What the task asks:
Transcribe every record that appears below, exactly and in full.

[Data items]
----

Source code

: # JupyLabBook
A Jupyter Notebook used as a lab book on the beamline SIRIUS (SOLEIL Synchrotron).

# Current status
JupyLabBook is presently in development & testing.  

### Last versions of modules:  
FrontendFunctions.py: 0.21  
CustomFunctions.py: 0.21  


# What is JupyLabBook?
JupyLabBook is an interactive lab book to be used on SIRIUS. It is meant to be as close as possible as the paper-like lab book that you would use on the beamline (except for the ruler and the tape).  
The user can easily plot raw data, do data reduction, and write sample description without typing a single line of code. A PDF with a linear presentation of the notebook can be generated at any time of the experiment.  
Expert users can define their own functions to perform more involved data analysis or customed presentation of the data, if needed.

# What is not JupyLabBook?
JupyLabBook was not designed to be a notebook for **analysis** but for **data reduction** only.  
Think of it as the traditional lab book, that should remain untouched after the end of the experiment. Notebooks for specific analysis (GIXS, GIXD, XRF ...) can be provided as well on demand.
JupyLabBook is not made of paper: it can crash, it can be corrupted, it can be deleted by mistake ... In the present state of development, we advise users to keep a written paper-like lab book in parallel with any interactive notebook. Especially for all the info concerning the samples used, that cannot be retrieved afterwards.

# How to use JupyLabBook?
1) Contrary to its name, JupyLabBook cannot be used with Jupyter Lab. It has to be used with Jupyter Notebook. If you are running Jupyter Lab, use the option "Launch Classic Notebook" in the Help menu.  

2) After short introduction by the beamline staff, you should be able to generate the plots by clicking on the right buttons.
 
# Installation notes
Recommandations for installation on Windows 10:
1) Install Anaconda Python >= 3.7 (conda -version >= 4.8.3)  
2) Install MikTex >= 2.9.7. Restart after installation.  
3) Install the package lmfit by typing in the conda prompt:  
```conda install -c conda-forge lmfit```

----

Solution to the exercise:
Source code

: # JupyLabBook
A Jupyter Notebook used as a lab book on the beamline SIRIUS (SOLEIL Synchrotron).

# Current status
JupyLabBook is presently in development & testing.  

### Last versions of modules:  
FrontendFunctions.py: 0.21  
CustomFunctions.py: 0.21  


# What is JupyLabBook?
JupyLabBook is an interactive lab book to be used on SIRIUS. It is meant to be as close as possible as the paper-like lab book that you would use on the beamline (except for the ruler and the tape).  
The user can easily plot raw data, do data reduction, and write sample description without typing a single line of code. A PDF with a linear presentation of the notebook can be generated at any time of the experiment.  
Expert users can define their own functions to perform more involved data analysis or customed presentation of the data, if needed.

# What is not JupyLabBook?
JupyLabBook was not designed to be a notebook for **analysis** but for **data reduction** only.  
Think of it as the traditional lab book, that should remain untouched after the end of the experiment. Notebooks for specific analysis (GIXS, GIXD, XRF ...) can be provided as well on demand.
JupyLabBook is not made of paper: it can crash, it can be corrupted, it can be deleted by mistake ... In the present state of development, we advise users to keep a written paper-like lab book in parallel with any interactive notebook. Especially for all the info concerning the samples used, that cannot be retrieved afterwards.

# How to use JupyLabBook?
1) Contrary to its name, JupyLabBook cannot be used with Jupyter Lab. It has to be used with Jupyter Notebook. If you are running Jupyter Lab, use the option "Launch Classic Notebook" in the Help menu.  

2) After short introduction by the beamline staff, you should be able to generate the plots by clicking on the right buttons.
 
# Installation notes
Recommandations for installation on Windows 10:
1) Install Anaconda Python >= 3.7 (conda -version >= 4.8.3)  
2) Install MikTex >= 2.9.7. Restart after installation.  
3) Install the package lmfit by typing in the conda prompt:  
```conda install -c conda-forge lmfit```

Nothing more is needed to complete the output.